Re: [BEAM-135] Utilities for "batching" elements in a DoFn

2017-01-26 Thread Ben Chambers
I think that wrapping the DoFn is tricky -- we backed out
IntraBundleParallelization because it did that, and it has weird
interactions with both the reflective DoFn and windowing. We could maybe
make some kind of "DoFnDelegatingDoFn" that could act as a base class and
get some of that right, but...

One question I have is whether this batching should be "make batches of N
and if you need to wait for the Nth element do so" or "make batches of at
most N but don't wait too long if you don't get to N". In the former case,
we'll need to do something to buffer elements between bundles -- whether
this is using State or a GroupByKey, etc. In the latter case, the buffering
can happen entirely within a bundle -- if you get to the end of the bundle
and only have 5 elements, even if 5 < N, process that as a batch (rather
than shifting it somewhere else).

On Thu, Jan 26, 2017 at 3:01 PM Robert Bradshaw 
wrote:

> On Thu, Jan 26, 2017 at 12:48 PM, Eugene Kirpichov
>  wrote:
> > I don't think we should make batching a core feature of the Beam
> > programming model (by adding it to DoFn as this code snippet implies).
> I'm
> > reasonably sure there are less invasive ways of implementing it.
>
> +1, either as a PTransform or a DoFn that
> wraps/delegates to a DoFn.
>
> > On Thu, Jan 26, 2017 at 12:22 PM Jean-Baptiste Onofré 
> > wrote:
> >
> >> Agree, I'm curious as well.
> >>
> >> I guess it would be something like:
> >>
> >> .apply(ParDo(new DoFn() {
> >>
> >> @Override
> >> public long batchSize() {
> >>   return 1000;
> >> }
> >>
> >> @ProcessElement
> >> public void processElement(ProcessContext context) {
> >>   ...
> >> }
> >> }));
> >>
> >> If batchSize (overrided by user) returns a positive long, then DoFn can
> >> batch with this size.
> >>
> >> Regards
> >> JB
> >>
> >> On 01/26/2017 05:38 PM, Eugene Kirpichov wrote:
> >> > Hi Etienne,
> >> >
> >> > Could you post some snippets of how your transform is to be used in a
> >> > pipeline?
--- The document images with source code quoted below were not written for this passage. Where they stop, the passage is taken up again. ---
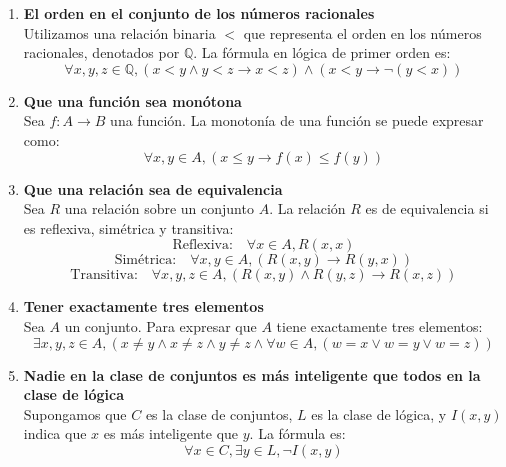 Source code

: \begin{solution}
    \begin{enumerate}
    \item \textbf{El orden en el conjunto de los números racionales} \\
    Utilizamos una relación binaria \( < \) que representa el orden en los números racionales, denotados por \( \mathbb{Q} \). La fórmula en lógica de primer orden es:
    \[
    \forall x, y, z \in \mathbb{Q}, (x < y \land y < z \rightarrow x < z) \land (x < y \rightarrow \neg(y < x))
    \]

    \item \textbf{Que una función sea monótona} \\
    Sea \( f: A \rightarrow B \) una función. La monotonía de una función se puede expresar como:
    \[
    \forall x, y \in A, (x \leq y \rightarrow f(x) \leq f(y))
    \]

    \item \textbf{Que una relación sea de equivalencia} \\
    Sea \( R \) una relación sobre un conjunto \( A \). La relación \( R \) es de equivalencia si es reflexiva, simétrica y transitiva:
    \[
    \text{Reflexiva:} \quad \forall x \in A, R(x, x)
    \]
    \[
    \text{Simétrica:} \quad \forall x, y \in A, (R(x, y) \rightarrow R(y, x))
    \]
    \[
    \text{Transitiva:} \quad \forall x, y, z \in A, (R(x, y) \land R(y, z) \rightarrow R(x, z))
    \]

    \item \textbf{Tener exactamente tres elementos} \\
    Sea \( A \) un conjunto. Para expresar que \( A \) tiene exactamente tres elementos:
    \[
    \exists x, y, z \in A, (x \neq y \land x \neq z \land y \neq z \land \forall w \in A, (w = x \lor w = y \lor w = z))
    \]

    \item \textbf{Nadie en la clase de conjuntos es más inteligente que todos en la clase de lógica} \\
    Supongamos que \( C \) es la clase de conjuntos, \( L \) es la clase de lógica, y \( I(x, y) \) indica que \( x \) es más inteligente que \( y \). La fórmula es:
    \[
    \forall x \in C, \exists y \in L, \neg I(x, y)
    \]
\end{enumerate}
\end{solution} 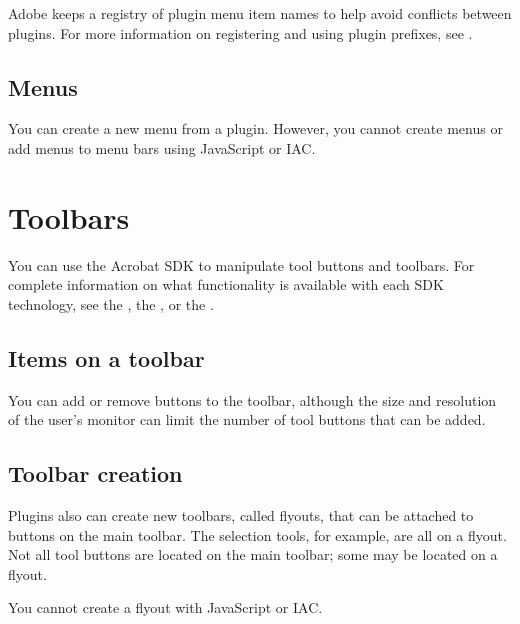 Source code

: \documentclass[letterpaper,12pt,english,openany,oneside]{sphinxmanual}
\begin{document}
Adobe keeps a registry of plug\sphinxhyphen{}in menu item names to help avoid conflicts between plug\sphinxhyphen{}ins. For more information on registering and using plug\sphinxhyphen{}in prefixes, see  .


\subsection{Menus}
\label{\detokenize{Overview_UserInterface:menus}}
You can create a new menu from a plug\sphinxhyphen{}in. However, you cannot create menus or add menus to menu bars using JavaScript or IAC.




\section{Toolbars}
\label{\detokenize{Overview_UserInterface:toolbars}}
You can use the Acrobat SDK to manipulate tool buttons and toolbars. For complete information on what functionality is available with each SDK technology, see the  , the  , or the  .


\subsection{Items on a toolbar}
\label{\detokenize{Overview_UserInterface:items-on-a-toolbar}}
You can add or remove buttons to the toolbar, although the size and resolution of the user’s monitor can limit the number of tool buttons that can be added.


\subsection{Toolbar creation}
\label{\detokenize{Overview_UserInterface:toolbar-creation}}
Plug\sphinxhyphen{}ins also can create new toolbars, called flyouts, that can be attached to buttons on the main toolbar. The selection tools, for example, are all on a flyout. Not all tool buttons are located on the main toolbar; some may be located on a flyout.

You cannot create a flyout with JavaScript or IAC.
\end{document}
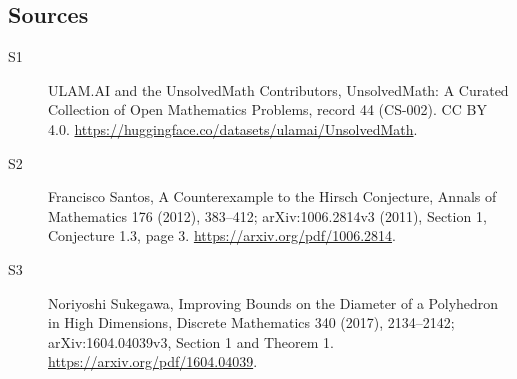 \documentclass[11pt]{article}
\begin{document}
\subsection{Sources}
\begin{description}
\item[\hypertarget{source:44:1}{S1}] ULAM.AI and the UnsolvedMath Contributors, UnsolvedMath: A Curated Collection of Open Mathematics Problems, record 44 (CS-002). CC BY 4.0. \url{https://huggingface.co/datasets/ulamai/UnsolvedMath}.
\item[\hypertarget{source:44:2}{S2}] Francisco Santos, A Counterexample to the Hirsch Conjecture, Annals of Mathematics 176 (2012), 383--412; arXiv:1006.2814v3 (2011), Section 1, Conjecture 1.3, page 3. \url{https://arxiv.org/pdf/1006.2814}.
\item[\hypertarget{source:44:3}{S3}] Noriyoshi Sukegawa, Improving Bounds on the Diameter of a Polyhedron in High Dimensions, Discrete Mathematics 340 (2017), 2134--2142; arXiv:1604.04039v3, Section 1 and Theorem 1. \url{https://arxiv.org/pdf/1604.04039}.
\end{description}
\label{end:44}
\end{document}
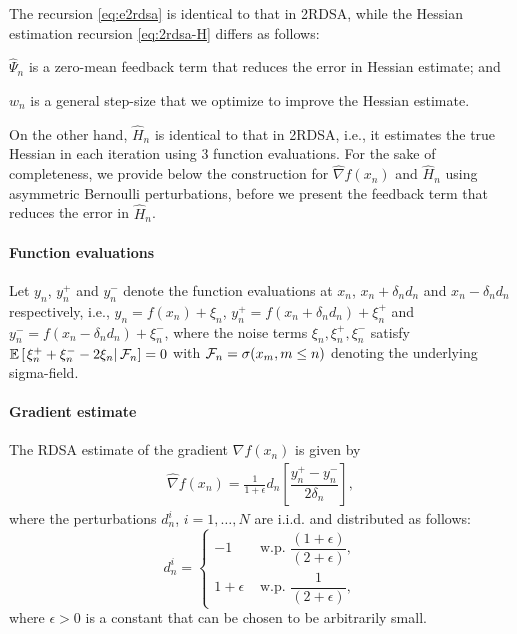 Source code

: \documentclass[letterpaper, 10 pt, conference]{ieeeconf}  %
\begin{document}
The recursion \eqref{eq:e2rdsa} is identical to that in 2RDSA, while the Hessian estimation recursion \eqref{eq:2rdsa-H} differs as follows:\\
\begin{inparaenum}[\bfseries (i)]
\item  $\widehat \Psi_n$ is a zero-mean feedback term that reduces the error in Hessian estimate; and\\
\item $w_n$ is a general step-size that we optimize to improve the Hessian estimate.
\end{inparaenum}

On the other hand, $\widehat H_n$ is identical to that in 2RDSA, i.e., it estimates the true Hessian in each iteration using $3$ function evaluations. %
For the sake of completeness, we provide below the construction for $\widehat\nabla f(x_n)$ and $\widehat H_n$ using asymmetric Bernoulli perturbations, before we present the feedback term that reduces the error in $\widehat H_n$.

\paragraph{Function evaluations}
Let $y_n$, $y_n^+$ and $y_n^-$ denote the function evaluations at $x_n$, $x_n+\delta_n d_n$ and $x_n - \delta_n d_n$ respectively, i.e., 
$y_n = f(x_n) + \xi_n$, $y_n^+ = f(x_n+\delta_n d_n) + \xi_n^+$ and 
$y_n^- = f(x_n-\delta_n d_n) + \xi_n^-$,
where the noise terms $\xi_n, \xi_n^+, \xi_n^-$ satisfy $\mathbb{E}\left[\left.\xi_n^+ + \xi_n^- - 2\xi_n \right| \mathcal{F}_n\right] = 0$ with $\mathcal{F}_n = \sigma(x_m,m\le n)$ denoting the underlying sigma-field.

\paragraph{Gradient estimate}
The RDSA estimate of the gradient $\nabla f(x_n)$ is given by
\begin{align}
\label{eq:grad-ber}
\widehat\nabla f(x_n) = \frac1{1+\epsilon} d_n \left[ \dfrac{y_n^+ - y_n^-}{2\delta_n}\right],
\end{align}
where the perturbations $d_n^i$, $i=1,\ldots,N$ are i.i.d. and distributed  as follows: 
\begin{equation}
\label{eq:det-proj}
 d_n^i =
  \begin{cases}
   -1 &  \text{ w.p. } \dfrac{(1+\epsilon)}{(2+\epsilon)}, \\
   1+\epsilon &  \text{ w.p. } \dfrac{1}{(2+\epsilon)},
  \end{cases}
\end{equation}
where $\epsilon>0$ is a constant that can be chosen to be arbitrarily small.
\end{document}
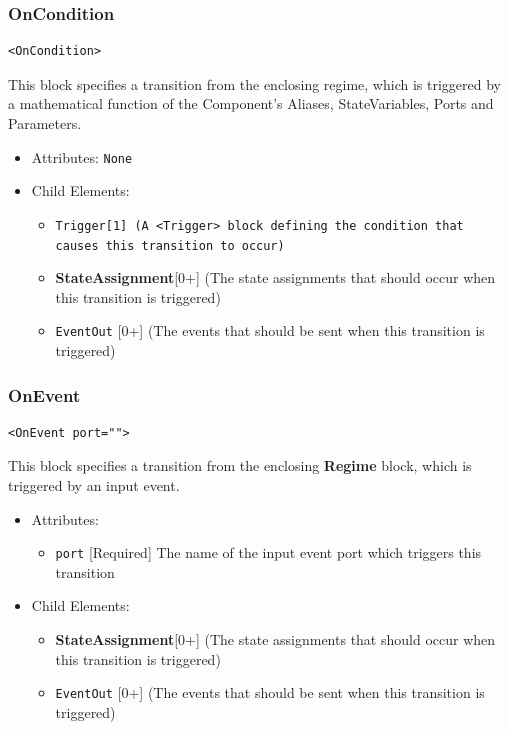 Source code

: \documentclass{article}
\newcommand{\StateAssignment}{{\bf{StateAssignment}}\xspace}
\newcommand{\Regime}{{\bf{Regime}}\xspace}
\newcommand{\Trigger}{\tt{Trigger}}
\begin{document}
\subsubsection{OnCondition}
%
\begin{lstlisting}
<OnCondition>
\end{lstlisting}

This block specifies a transition from the enclosing regime, which is triggered
by a mathematical function of the Component's Aliases, StateVariables, Ports and
Parameters.

\begin{itemize}
\item Attributes: \texttt{None}

\item Child Elements:
%
\begin{itemize}
\item \Trigger {[}1{]} (A \verb|<Trigger>| block defining the condition that causes this transition to occur)
\item \StateAssignment {[}0+{]} (The state assignments that should occur when this transition is triggered)
\item {\tt EventOut} {[}0+{]} (The events that should be sent when this transition is triggered)
\end{itemize}
\end{itemize}

\subsubsection{OnEvent}
%
\begin{lstlisting}
<OnEvent port="">
\end{lstlisting}

This block specifies a transition from the enclosing \Regime block, which is triggered
by an input event.

\begin{itemize}
\item Attributes:
%
\begin{itemize}
\item \verb|port| {[}Required{]} The name of the input event port which triggers this
transition
\end{itemize}

\item Child Elements:
%
\begin{itemize}
\item \StateAssignment {[}0+{]} (The state assignments that should occur when this
transition is triggered)
\item {\tt EventOut} {[}0+{]} (The events that should be sent when this transition is triggered)
\end{itemize}
\end{itemize}
\end{document}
I think that would make it easier to discuss on this thread
> and
> >> > could save a lot of churn if the discussion ends up leading to a
> >> different
> >> > API.
> >> >
> >> > On Thu, Jan 26, 2017 at 8:29 AM Etienne Chauchot  >
> >> > wrote:
> >> >
> >> >> Wonderful !
> >> >>
> >> >> Thanks Kenn !
> >> >>
> >> >> Etienne
> >> >>
> >> >>
> >> >> Le 26/01/2017 à 15:34, Kenneth Knowles a écrit :
> >> >>> Hi Etienne,
> >> >>>
> >> >>> I was drafting a proposal about @OnWindowExpiration when this email
> >> >>> arrived. I thought I would try to quickly unblock you by responding
> >> with
> >> >> a
> >> >>> TL;DR: you can achieve your goals with state & timers as they
> currently
> >> >>> exist. You'll set a timer for
> >> window.maxTimestamp().plus(allowedLateness)
> >> >>> precisely - when this timer fires, you are guaranteed that the input
> >> >>> watermark has exceeded this point (so all new data is droppable)
> while
> >> >> the
> >> >>> output timestamp is held to this point (so you can safely output
> into
> >> the
> >> >>> window).
> >> >>>
> >> >>> @OnWindowExpiration is (1) a convenience to save you from needing a
> >> >> handle
> >> >>> on the allowed lateness (not a problem in your case) and (2)
> actually
> >> >>> meaningful and potentially less expensive to implement in the
> absence
> >> of
> >> >>> state (this is why it needs a design discussion at all, really).
> >> >>>
> >> >>> Caveat: these APIs are new and not supported in every runner and
> >> >> windowing
> >> >>> configuration.
> >> >>>
> >> >>> Kenn
> >> >>>
> >> >>> On Thu, Jan 26, 2017 at 1:48 AM, Etienne Chauchot <
> echauc...@gmail.com
> >> >
> >> >>> wrote:
> >> >>>
> >>  Hi,
> >> 
> >>  I have started to implement this ticket. For now it is implemented
> as
> >> a
> >>  PTransform that simply does ParDo.of(new DoFn) and all the
> processing
> >>  related to batching is done in the DoFn.
> >> 
> >>  I'm starting to deal with windows and bundles (starting to take a
> look
> >> >> at
> >>  the State API to process trans-bundles, more questions about this
> to
> >> >> come).
> >>  My comments/questions are inline:
> >> 
> >> 
> >>  Le 17/01/2017 à 18:41, Ben Chambers a écrit :
> >> 
> >> > We should start by understanding the goals. If elements are in
> >> >> different
> >> > windows can they be out in the same batch? If they have different
> >> > timestamps what timestamp should the batch have?
> >> >
> >>  Regarding timestamps: currently design is as so: the transform does
> >> not
> >>  group elements in the PCollection, so the "batch" does not exist
> as an
> >>  element in the PCollection. There is only a user defined function
> >>  (perBatchFn) that gets called when batchSize elements have been
> >> >> processed.
> >>  This function takes an 

Re: [BEAM-135] Utilities for "batching" elements in a DoFn

2017-01-26 Thread Robert Bradshaw
On Thu, Jan 26, 2017 at 12:48 PM, Eugene Kirpichov
 wrote:
> I don't think we should make batching a core feature of the Beam
> programming model (by adding it to DoFn as this code snippet implies). I'm
> reasonably sure there are less invasive ways of implementing it.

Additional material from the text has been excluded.